_Records for this exercise_.
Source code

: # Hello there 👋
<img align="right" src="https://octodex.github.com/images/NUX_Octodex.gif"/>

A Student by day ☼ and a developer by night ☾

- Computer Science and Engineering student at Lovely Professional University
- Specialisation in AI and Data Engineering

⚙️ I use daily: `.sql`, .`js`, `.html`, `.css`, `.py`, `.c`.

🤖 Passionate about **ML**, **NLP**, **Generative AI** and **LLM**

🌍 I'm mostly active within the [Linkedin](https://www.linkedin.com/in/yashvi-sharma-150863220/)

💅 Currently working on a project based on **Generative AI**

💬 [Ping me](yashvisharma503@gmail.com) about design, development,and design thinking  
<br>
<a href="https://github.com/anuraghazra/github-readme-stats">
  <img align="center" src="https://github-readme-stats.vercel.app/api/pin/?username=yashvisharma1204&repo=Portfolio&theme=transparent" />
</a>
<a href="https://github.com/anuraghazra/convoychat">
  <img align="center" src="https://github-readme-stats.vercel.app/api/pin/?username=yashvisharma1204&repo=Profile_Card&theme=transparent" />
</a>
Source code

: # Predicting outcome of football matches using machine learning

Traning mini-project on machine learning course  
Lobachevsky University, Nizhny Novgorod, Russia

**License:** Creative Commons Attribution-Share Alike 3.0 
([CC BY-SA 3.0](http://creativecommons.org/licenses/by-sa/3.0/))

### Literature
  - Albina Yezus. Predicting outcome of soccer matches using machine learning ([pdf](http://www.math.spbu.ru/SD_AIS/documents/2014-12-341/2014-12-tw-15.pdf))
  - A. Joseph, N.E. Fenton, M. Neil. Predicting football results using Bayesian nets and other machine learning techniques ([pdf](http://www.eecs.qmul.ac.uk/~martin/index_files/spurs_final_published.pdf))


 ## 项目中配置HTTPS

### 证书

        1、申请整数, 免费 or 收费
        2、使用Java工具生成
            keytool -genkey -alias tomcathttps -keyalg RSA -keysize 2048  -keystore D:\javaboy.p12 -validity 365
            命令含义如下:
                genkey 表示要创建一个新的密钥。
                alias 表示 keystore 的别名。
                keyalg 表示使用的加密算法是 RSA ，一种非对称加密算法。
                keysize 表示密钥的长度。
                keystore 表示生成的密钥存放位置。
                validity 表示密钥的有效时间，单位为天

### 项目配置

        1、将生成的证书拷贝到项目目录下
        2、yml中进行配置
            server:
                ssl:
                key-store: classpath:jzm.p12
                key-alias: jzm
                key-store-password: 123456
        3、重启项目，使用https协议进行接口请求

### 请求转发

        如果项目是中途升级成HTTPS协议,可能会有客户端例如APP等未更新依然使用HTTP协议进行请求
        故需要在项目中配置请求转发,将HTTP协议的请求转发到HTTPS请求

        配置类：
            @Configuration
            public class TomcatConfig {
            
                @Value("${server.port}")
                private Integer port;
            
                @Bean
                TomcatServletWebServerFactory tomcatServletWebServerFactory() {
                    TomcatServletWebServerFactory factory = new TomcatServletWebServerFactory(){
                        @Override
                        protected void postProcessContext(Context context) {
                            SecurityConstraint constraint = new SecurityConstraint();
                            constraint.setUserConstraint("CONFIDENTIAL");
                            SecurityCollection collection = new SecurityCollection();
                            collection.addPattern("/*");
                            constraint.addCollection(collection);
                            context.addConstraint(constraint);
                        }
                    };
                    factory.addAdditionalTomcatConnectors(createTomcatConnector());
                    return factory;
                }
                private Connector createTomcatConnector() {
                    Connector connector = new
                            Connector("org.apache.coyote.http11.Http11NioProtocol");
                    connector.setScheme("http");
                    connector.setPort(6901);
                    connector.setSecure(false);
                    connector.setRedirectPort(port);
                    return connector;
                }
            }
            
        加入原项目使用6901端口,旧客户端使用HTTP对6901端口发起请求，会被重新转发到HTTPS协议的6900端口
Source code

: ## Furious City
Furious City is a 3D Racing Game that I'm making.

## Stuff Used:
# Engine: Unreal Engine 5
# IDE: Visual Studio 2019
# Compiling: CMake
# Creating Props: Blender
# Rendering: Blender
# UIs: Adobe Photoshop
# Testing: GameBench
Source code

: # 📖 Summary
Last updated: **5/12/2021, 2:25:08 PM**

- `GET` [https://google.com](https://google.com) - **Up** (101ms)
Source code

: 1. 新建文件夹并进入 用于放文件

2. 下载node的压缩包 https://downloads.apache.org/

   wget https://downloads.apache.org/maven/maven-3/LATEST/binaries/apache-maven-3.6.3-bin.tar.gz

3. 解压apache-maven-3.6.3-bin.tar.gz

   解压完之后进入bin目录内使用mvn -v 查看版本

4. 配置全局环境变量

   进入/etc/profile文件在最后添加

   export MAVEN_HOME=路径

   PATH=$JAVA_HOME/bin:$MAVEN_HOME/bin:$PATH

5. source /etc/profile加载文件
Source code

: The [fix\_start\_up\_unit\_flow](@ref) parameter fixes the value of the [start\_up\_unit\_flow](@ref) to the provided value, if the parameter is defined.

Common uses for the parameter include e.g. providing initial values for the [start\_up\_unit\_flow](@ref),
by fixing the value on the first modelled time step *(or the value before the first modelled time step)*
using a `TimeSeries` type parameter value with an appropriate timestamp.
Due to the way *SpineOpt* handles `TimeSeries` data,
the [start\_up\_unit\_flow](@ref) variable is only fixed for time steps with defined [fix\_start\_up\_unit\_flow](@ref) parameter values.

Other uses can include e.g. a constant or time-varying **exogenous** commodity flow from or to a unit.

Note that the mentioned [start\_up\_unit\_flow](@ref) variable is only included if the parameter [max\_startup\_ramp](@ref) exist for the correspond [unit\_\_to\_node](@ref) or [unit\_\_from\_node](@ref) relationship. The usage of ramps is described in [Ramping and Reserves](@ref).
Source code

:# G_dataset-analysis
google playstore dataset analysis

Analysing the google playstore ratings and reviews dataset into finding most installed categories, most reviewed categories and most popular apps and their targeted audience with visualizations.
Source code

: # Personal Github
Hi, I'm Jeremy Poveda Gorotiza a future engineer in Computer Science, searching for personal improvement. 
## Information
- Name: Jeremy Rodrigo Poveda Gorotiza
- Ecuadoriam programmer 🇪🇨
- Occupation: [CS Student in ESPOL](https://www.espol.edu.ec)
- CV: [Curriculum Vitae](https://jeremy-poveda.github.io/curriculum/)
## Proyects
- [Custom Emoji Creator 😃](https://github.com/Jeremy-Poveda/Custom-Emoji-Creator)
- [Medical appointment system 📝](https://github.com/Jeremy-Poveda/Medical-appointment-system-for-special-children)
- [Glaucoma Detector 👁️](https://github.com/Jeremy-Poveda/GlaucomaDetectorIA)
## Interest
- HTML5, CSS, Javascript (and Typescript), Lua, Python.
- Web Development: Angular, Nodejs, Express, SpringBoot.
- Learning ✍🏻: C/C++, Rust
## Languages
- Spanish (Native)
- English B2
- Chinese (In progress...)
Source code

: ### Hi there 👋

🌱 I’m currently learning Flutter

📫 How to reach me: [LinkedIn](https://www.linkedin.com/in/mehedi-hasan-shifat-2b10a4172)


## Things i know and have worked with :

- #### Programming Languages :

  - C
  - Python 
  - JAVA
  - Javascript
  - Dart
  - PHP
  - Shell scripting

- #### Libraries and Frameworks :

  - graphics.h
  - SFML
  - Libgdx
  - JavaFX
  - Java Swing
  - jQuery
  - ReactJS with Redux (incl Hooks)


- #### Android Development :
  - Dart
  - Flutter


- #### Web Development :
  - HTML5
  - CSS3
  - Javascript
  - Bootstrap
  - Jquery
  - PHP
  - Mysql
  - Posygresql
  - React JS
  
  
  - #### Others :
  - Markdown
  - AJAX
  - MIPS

_Task item_. Transcribe all the entries exactly, as they stand.

_Reply_.
Source code

: # Hello there 👋
<img align="right" src="https://octodex.github.com/images/NUX_Octodex.gif"/>

A Student by day ☼ and a developer by night ☾

- Computer Science and Engineering student at Lovely Professional University
- Specialisation in AI and Data Engineering

⚙️ I use daily: `.sql`, .`js`, `.html`, `.css`, `.py`, `.c`.

🤖 Passionate about **ML**, **NLP**, **Generative AI** and **LLM**

🌍 I'm mostly active within the [Linkedin](https://www.linkedin.com/in/yashvi-sharma-150863220/)

💅 Currently working on a project based on **Generative AI**

💬 [Ping me](yashvisharma503@gmail.com) about design, development,and design thinking  
<br>
<a href="https://github.com/anuraghazra/github-readme-stats">
  <img align="center" src="https://github-readme-stats.vercel.app/api/pin/?username=yashvisharma1204&repo=Portfolio&theme=transparent" />
</a>
<a href="https://github.com/anuraghazra/convoychat">
  <img align="center" src="https://github-readme-stats.vercel.app/api/pin/?username=yashvisharma1204&repo=Profile_Card&theme=transparent" />
</a>
Source code

: # Predicting outcome of football matches using machine learning

Traning mini-project on machine learning course  
Lobachevsky University, Nizhny Novgorod, Russia

**License:** Creative Commons Attribution-Share Alike 3.0 
([CC BY-SA 3.0](http://creativecommons.org/licenses/by-sa/3.0/))

### Literature
  - Albina Yezus. Predicting outcome of soccer matches using machine learning ([pdf](http://www.math.spbu.ru/SD_AIS/documents/2014-12-341/2014-12-tw-15.pdf))
  - A. Joseph, N.E. Fenton, M. Neil. Predicting football results using Bayesian nets and other machine learning techniques ([pdf](http://www.eecs.qmul.ac.uk/~martin/index_files/spurs_final_published.pdf))


 ## 项目中配置HTTPS

### 证书

        1、申请整数, 免费 or 收费
        2、使用Java工具生成
            keytool -genkey -alias tomcathttps -keyalg RSA -keysize 2048  -keystore D:\javaboy.p12 -validity 365
            命令含义如下:
                genkey 表示要创建一个新的密钥。
                alias 表示 keystore 的别名。
                keyalg 表示使用的加密算法是 RSA ，一种非对称加密算法。
                keysize 表示密钥的长度。
                keystore 表示生成的密钥存放位置。
                validity 表示密钥的有效时间，单位为天

### 项目配置

        1、将生成的证书拷贝到项目目录下
        2、yml中进行配置
            server:
                ssl:
                key-store: classpath:jzm.p12
                key-alias: jzm
                key-store-password: 123456
        3、重启项目，使用https协议进行接口请求

### 请求转发

        如果项目是中途升级成HTTPS协议,可能会有客户端例如APP等未更新依然使用HTTP协议进行请求
        故需要在项目中配置请求转发,将HTTP协议的请求转发到HTTPS请求

        配置类：
            @Configuration
            public class TomcatConfig {
            
                @Value("${server.port}")
                private Integer port;
            
                @Bean
                TomcatServletWebServerFactory tomcatServletWebServerFactory() {
                    TomcatServletWebServerFactory factory = new TomcatServletWebServerFactory(){
                        @Override
                        protected void postProcessContext(Context context) {
                            SecurityConstraint constraint = new SecurityConstraint();
                            constraint.setUserConstraint("CONFIDENTIAL");
                            SecurityCollection collection = new SecurityCollection();
                            collection.addPattern("/*");
                            constraint.addCollection(collection);
                            context.addConstraint(constraint);
                        }
                    };
                    factory.addAdditionalTomcatConnectors(createTomcatConnector());
                    return factory;
                }
                private Connector createTomcatConnector() {
                    Connector connector = new
                            Connector("org.apache.coyote.http11.Http11NioProtocol");
                    connector.setScheme("http");
                    connector.setPort(6901);
                    connector.setSecure(false);
                    connector.setRedirectPort(port);
                    return connector;
                }
            }
            
        加入原项目使用6901端口,旧客户端使用HTTP对6901端口发起请求，会被重新转发到HTTPS协议的6900端口
Source code

: ## Furious City
Furious City is a 3D Racing Game that I'm making.

## Stuff Used:
# Engine: Unreal Engine 5
# IDE: Visual Studio 2019
# Compiling: CMake
# Creating Props: Blender
# Rendering: Blender
# UIs: Adobe Photoshop
# Testing: GameBench
Source code

: # 📖 Summary
Last updated: **5/12/2021, 2:25:08 PM**

- `GET` [https://google.com](https://google.com) - **Up** (101ms)
Source code

: 1. 新建文件夹并进入 用于放文件

2. 下载node的压缩包 https://downloads.apache.org/

   wget https://downloads.apache.org/maven/maven-3/LATEST/binaries/apache-maven-3.6.3-bin.tar.gz

3. 解压apache-maven-3.6.3-bin.tar.gz

   解压完之后进入bin目录内使用mvn -v 查看版本

4. 配置全局环境变量

   进入/etc/profile文件在最后添加

   export MAVEN_HOME=路径

   PATH=$JAVA_HOME/bin:$MAVEN_HOME/bin:$PATH

5. source /etc/profile加载文件
Source code

: The [fix\_start\_up\_unit\_flow](@ref) parameter fixes the value of the [start\_up\_unit\_flow](@ref) to the provided value, if the parameter is defined.

Common uses for the parameter include e.g. providing initial values for the [start\_up\_unit\_flow](@ref),
by fixing the value on the first modelled time step *(or the value before the first modelled time step)*
using a `TimeSeries` type parameter value with an appropriate timestamp.
Due to the way *SpineOpt* handles `TimeSeries` data,
the [start\_up\_unit\_flow](@ref) variable is only fixed for time steps with defined [fix\_start\_up\_unit\_flow](@ref) parameter values.

Other uses can include e.g. a constant or time-varying **exogenous** commodity flow from or to a unit.

Note that the mentioned [start\_up\_unit\_flow](@ref) variable is only included if the parameter [max\_startup\_ramp](@ref) exist for the correspond [unit\_\_to\_node](@ref) or [unit\_\_from\_node](@ref) relationship. The usage of ramps is described in [Ramping and Reserves](@ref).
Source code

:# G_dataset-analysis
google playstore dataset analysis

Analysing the google playstore ratings and reviews dataset into finding most installed categories, most reviewed categories and most popular apps and their targeted audience with visualizations.
Source code

: # Personal Github
Hi, I'm Jeremy Poveda Gorotiza a future engineer in Computer Science, searching for personal improvement. 
## Information
- Name: Jeremy Rodrigo Poveda Gorotiza
- Ecuadoriam programmer 🇪🇨
- Occupation: [CS Student in ESPOL](https://www.espol.edu.ec)
- CV: [Curriculum Vitae](https://jeremy-poveda.github.io/curriculum/)
## Proyects
- [Custom Emoji Creator 😃](https://github.com/Jeremy-Poveda/Custom-Emoji-Creator)
- [Medical appointment system 📝](https://github.com/Jeremy-Poveda/Medical-appointment-system-for-special-children)
- [Glaucoma Detector 👁️](https://github.com/Jeremy-Poveda/GlaucomaDetectorIA)
## Interest
- HTML5, CSS, Javascript (and Typescript), Lua, Python.
- Web Development: Angular, Nodejs, Express, SpringBoot.
- Learning ✍🏻: C/C++, Rust
## Languages
- Spanish (Native)
- English B2
- Chinese (In progress...)
Source code

: ### Hi there 👋

🌱 I’m currently learning Flutter

📫 How to reach me: [LinkedIn](https://www.linkedin.com/in/mehedi-hasan-shifat-2b10a4172)


## Things i know and have worked with :

- #### Programming Languages :

  - C
  - Python 
  - JAVA
  - Javascript
  - Dart
  - PHP
  - Shell scripting

- #### Libraries and Frameworks :

  - graphics.h
  - SFML
  - Libgdx
  - JavaFX
  - Java Swing
  - jQuery
  - ReactJS with Redux (incl Hooks)


- #### Android Development :
  - Dart
  - Flutter


- #### Web Development :
  - HTML5
  - CSS3
  - Javascript
  - Bootstrap
  - Jquery
  - PHP
  - Mysql
  - Posygresql
  - React JS
  
  
  - #### Others :
  - Markdown
  - AJAX
  - MIPS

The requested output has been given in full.